▽

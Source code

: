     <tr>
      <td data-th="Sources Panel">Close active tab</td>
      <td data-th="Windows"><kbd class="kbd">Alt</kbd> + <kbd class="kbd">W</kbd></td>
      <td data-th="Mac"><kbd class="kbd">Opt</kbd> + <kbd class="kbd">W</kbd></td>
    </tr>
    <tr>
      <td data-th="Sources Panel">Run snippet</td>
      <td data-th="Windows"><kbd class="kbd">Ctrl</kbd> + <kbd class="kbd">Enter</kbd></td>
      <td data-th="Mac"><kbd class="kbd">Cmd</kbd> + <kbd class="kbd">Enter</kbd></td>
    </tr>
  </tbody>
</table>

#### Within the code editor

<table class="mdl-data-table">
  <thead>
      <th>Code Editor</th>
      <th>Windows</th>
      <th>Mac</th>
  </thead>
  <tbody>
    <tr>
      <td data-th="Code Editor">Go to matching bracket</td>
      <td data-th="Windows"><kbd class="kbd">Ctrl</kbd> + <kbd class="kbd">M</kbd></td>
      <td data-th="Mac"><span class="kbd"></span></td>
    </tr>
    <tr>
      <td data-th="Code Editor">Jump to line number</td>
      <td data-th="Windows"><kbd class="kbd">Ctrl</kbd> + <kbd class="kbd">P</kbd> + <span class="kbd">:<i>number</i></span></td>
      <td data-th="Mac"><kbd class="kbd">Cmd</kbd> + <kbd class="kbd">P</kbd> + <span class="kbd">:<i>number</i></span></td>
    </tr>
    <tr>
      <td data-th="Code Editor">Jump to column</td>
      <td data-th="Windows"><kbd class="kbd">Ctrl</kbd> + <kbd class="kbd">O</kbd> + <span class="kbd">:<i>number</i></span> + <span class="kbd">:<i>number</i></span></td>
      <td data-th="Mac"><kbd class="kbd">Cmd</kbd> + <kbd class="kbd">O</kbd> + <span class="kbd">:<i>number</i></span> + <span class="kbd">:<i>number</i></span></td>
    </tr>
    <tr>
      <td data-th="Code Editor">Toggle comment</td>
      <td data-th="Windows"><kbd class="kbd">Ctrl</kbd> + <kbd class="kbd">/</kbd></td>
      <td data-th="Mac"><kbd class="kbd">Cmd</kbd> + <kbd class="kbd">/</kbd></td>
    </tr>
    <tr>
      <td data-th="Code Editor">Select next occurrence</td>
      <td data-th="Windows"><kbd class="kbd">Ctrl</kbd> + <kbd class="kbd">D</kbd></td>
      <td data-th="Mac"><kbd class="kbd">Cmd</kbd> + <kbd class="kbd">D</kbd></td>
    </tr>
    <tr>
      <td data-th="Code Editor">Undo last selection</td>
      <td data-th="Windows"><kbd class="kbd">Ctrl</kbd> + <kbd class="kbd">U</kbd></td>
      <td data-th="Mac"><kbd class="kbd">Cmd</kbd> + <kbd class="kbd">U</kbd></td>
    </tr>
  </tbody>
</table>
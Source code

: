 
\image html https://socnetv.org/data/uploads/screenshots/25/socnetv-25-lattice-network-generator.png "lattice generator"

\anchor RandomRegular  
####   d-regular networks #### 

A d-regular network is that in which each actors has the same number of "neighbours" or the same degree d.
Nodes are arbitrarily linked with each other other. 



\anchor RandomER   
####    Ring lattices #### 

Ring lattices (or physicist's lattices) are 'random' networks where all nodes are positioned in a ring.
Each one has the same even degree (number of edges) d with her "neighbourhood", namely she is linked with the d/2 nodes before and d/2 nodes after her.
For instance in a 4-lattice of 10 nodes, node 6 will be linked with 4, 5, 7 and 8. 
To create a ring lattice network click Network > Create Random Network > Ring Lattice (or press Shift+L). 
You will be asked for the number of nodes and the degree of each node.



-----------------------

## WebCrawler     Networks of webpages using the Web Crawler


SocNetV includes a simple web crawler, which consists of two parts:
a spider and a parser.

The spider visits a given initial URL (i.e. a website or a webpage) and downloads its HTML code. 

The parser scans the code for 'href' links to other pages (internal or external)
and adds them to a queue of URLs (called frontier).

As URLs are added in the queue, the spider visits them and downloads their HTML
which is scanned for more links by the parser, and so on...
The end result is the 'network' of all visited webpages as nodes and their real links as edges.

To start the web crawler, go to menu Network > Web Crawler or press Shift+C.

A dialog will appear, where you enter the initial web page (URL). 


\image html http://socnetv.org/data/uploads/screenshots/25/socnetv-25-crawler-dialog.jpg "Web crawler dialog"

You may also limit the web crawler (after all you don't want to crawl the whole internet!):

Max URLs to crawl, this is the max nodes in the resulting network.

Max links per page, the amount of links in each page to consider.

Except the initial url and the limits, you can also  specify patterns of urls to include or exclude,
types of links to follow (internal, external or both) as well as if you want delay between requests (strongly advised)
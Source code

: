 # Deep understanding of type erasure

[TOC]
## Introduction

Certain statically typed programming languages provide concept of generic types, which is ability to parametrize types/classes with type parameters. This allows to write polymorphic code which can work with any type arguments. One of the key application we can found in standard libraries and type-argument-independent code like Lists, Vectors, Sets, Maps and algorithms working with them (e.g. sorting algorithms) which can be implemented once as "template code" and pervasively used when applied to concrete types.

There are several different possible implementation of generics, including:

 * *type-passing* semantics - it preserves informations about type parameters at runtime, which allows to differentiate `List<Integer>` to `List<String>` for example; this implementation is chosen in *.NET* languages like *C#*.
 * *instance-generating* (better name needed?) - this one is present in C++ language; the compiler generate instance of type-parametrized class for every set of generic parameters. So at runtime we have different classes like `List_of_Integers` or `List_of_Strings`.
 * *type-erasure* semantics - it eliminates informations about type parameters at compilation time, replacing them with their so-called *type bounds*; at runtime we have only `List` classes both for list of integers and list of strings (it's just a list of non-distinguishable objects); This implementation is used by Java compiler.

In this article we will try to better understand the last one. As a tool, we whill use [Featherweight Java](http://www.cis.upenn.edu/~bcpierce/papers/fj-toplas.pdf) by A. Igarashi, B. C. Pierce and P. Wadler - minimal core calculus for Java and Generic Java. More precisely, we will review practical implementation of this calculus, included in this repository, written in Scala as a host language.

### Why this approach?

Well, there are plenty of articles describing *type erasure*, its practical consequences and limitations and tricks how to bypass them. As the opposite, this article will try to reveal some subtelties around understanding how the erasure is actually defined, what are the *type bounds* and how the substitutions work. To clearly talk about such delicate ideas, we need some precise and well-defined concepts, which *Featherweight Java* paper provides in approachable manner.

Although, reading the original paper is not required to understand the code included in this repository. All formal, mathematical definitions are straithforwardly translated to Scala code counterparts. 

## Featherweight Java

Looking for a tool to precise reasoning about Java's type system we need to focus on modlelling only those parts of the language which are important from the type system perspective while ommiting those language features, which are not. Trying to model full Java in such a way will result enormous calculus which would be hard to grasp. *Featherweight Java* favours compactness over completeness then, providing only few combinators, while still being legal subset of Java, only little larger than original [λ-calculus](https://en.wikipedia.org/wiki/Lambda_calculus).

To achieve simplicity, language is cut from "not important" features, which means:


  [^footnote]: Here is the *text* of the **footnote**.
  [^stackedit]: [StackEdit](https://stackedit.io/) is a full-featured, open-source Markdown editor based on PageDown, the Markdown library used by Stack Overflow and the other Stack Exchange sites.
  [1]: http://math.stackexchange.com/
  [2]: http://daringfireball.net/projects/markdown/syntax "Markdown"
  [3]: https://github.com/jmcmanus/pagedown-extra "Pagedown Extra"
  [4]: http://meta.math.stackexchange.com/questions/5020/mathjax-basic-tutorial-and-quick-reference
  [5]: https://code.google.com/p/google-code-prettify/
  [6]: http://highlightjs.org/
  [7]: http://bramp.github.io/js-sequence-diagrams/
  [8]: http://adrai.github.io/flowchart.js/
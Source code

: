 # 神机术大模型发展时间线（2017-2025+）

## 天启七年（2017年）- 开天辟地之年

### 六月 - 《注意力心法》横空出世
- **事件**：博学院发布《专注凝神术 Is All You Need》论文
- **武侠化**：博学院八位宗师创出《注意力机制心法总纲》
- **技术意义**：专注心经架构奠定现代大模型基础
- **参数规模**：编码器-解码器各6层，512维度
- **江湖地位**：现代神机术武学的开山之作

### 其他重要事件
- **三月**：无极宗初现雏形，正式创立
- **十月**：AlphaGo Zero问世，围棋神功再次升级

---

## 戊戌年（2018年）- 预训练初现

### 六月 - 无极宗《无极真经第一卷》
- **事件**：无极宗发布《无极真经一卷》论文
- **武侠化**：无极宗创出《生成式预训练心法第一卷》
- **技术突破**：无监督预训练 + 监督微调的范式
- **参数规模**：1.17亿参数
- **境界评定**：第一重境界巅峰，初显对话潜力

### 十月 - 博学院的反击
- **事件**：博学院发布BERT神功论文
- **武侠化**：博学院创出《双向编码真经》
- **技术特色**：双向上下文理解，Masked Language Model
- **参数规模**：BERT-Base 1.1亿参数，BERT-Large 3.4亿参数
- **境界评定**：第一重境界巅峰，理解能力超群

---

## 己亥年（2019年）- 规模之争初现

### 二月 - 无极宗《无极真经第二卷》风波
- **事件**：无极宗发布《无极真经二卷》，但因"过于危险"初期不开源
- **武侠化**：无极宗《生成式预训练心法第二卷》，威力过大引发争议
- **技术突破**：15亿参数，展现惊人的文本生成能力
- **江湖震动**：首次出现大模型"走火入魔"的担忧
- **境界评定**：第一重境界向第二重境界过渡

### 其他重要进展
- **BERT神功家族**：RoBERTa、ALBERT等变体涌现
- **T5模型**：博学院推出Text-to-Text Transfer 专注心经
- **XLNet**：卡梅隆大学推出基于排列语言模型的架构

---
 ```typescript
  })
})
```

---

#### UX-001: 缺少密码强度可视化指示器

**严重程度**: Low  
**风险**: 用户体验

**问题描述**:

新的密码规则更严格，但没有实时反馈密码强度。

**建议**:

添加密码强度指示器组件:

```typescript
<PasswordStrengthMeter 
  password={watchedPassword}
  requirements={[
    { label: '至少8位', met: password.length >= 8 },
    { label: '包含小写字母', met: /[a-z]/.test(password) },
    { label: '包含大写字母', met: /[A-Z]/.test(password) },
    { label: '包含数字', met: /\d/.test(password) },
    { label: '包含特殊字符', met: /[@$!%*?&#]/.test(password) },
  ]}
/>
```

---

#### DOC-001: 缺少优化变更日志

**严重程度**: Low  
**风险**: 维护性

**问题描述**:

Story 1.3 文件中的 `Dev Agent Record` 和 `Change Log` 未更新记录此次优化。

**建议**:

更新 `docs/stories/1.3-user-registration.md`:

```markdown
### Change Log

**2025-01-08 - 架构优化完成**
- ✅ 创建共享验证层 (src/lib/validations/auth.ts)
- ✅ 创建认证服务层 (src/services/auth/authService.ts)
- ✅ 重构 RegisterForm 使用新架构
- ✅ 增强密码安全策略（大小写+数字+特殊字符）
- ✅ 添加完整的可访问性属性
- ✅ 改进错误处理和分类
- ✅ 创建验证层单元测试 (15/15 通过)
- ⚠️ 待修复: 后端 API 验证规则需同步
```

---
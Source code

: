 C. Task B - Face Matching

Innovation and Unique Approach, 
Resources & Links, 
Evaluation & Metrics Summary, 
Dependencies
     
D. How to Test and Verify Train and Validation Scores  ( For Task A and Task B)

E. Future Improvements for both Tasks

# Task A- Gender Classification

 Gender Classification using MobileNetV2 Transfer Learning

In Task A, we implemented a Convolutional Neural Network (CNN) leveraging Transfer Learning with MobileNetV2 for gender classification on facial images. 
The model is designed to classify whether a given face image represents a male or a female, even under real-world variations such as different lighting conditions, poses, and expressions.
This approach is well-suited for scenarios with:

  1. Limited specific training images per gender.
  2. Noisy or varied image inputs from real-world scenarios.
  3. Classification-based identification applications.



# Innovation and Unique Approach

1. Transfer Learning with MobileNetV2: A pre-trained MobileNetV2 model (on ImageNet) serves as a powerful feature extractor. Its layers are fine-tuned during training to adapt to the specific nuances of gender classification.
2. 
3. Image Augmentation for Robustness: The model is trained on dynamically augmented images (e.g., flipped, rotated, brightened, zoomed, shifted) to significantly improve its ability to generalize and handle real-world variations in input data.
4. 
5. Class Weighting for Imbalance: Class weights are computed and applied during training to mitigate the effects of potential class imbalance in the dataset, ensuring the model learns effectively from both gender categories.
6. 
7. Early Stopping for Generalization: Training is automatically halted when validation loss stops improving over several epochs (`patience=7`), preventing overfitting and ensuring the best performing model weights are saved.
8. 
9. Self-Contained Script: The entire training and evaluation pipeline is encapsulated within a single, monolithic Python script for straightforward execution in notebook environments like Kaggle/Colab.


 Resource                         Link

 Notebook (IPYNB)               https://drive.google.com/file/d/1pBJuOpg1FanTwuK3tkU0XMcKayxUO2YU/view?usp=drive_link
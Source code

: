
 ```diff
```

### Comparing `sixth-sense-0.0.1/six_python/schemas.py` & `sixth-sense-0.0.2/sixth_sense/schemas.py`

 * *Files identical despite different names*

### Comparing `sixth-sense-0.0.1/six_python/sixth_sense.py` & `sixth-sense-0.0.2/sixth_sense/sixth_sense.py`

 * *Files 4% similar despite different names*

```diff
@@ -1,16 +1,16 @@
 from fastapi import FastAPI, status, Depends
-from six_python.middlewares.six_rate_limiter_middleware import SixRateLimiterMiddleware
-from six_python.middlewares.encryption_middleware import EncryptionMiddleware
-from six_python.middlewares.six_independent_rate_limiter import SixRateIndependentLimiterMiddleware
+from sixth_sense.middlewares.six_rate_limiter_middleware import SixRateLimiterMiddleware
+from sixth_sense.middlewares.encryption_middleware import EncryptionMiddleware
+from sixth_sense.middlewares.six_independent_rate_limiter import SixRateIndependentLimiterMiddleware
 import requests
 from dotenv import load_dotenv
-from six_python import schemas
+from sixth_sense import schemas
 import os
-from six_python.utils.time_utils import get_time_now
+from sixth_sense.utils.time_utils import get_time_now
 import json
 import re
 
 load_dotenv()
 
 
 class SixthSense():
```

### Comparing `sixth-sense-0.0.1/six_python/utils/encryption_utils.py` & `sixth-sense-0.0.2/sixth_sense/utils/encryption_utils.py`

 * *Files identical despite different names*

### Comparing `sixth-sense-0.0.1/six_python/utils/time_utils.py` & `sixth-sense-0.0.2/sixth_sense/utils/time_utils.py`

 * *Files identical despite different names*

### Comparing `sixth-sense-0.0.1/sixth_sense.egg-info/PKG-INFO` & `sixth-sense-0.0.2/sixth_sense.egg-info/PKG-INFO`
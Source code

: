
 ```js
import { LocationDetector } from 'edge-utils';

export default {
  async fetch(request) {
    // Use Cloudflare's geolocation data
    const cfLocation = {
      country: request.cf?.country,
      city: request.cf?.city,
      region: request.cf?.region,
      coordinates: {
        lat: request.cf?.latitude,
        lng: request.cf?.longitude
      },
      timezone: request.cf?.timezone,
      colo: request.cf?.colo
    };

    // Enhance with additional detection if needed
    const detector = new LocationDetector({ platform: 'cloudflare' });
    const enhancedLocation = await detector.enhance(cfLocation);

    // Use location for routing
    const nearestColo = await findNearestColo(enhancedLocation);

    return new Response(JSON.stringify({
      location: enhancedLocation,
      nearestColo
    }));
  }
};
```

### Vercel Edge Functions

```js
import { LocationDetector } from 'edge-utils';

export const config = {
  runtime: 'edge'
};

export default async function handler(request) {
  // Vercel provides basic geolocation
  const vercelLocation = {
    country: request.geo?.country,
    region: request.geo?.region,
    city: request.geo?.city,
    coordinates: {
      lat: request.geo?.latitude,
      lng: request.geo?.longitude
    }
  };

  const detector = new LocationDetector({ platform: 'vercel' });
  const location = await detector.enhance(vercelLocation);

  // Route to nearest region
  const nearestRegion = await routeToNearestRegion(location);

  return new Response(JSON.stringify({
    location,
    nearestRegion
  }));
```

△

Exercise description | Working through the records, copy each line in which the word "where" appears.

Solution for this task |
Ring lattices (or physicist's lattices) are 'random' networks where all nodes are positioned in a ring.
A dialog will appear, where you enter the initial web page (URL). 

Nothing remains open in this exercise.